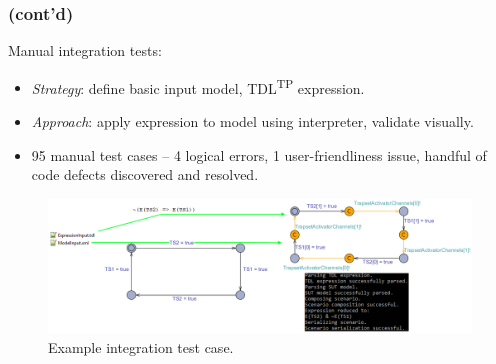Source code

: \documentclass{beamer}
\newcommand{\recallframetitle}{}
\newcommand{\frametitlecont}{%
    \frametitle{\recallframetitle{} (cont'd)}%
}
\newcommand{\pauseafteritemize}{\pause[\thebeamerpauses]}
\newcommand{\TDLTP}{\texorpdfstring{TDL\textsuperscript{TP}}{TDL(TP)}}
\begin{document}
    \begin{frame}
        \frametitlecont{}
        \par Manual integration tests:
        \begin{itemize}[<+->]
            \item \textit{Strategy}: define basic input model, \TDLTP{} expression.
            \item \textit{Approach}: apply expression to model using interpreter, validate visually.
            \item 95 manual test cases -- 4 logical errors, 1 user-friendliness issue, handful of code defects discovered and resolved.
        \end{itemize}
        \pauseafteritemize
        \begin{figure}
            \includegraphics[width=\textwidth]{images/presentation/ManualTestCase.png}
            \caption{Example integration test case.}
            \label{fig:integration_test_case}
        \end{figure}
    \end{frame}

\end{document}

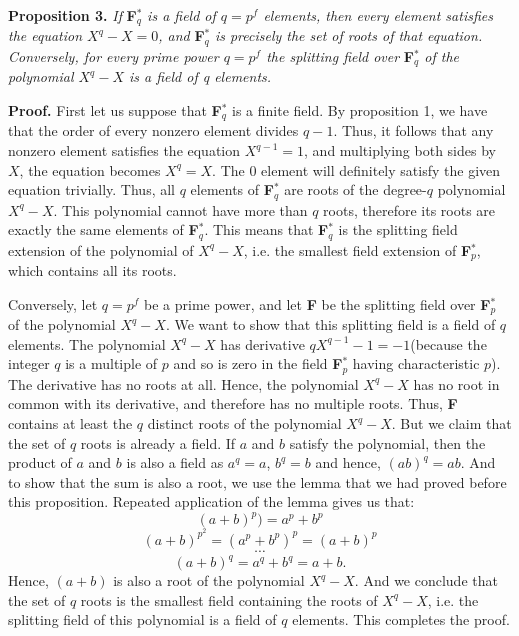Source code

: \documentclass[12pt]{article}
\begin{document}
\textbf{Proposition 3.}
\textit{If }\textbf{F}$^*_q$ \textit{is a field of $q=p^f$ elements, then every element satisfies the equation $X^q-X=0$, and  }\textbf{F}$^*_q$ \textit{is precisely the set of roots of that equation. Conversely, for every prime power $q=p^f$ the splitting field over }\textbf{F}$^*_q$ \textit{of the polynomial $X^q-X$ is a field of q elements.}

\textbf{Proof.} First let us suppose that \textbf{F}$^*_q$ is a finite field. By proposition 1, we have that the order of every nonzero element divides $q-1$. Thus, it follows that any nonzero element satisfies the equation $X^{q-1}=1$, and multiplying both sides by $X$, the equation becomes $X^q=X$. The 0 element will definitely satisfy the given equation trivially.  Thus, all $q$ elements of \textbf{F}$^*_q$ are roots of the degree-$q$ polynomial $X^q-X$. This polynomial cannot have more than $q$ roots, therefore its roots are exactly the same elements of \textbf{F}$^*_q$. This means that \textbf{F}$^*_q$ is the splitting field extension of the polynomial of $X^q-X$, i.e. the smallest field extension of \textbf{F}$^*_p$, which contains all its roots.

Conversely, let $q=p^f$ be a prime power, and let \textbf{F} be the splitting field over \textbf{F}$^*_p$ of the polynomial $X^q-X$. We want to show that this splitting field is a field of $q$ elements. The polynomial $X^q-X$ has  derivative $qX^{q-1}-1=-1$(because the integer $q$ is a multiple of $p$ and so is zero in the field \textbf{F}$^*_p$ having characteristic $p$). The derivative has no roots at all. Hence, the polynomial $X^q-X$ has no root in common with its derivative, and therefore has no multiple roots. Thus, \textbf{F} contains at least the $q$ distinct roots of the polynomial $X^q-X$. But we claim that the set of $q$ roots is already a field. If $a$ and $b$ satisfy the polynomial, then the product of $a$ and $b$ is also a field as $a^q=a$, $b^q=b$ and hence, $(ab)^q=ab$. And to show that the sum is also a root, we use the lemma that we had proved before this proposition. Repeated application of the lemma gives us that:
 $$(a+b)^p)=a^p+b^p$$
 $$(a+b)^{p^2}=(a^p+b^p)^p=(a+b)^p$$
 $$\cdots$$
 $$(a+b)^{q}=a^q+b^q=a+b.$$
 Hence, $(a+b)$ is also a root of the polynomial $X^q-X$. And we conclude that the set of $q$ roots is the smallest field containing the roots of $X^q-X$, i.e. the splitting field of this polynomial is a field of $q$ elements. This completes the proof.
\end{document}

--------

◆ TASK DETAILS: All lines that include the word "documentclass" must be copied from the material above.

◆ REPLY:
: \documentclass{beamer}
: \documentclass[12pt]{article}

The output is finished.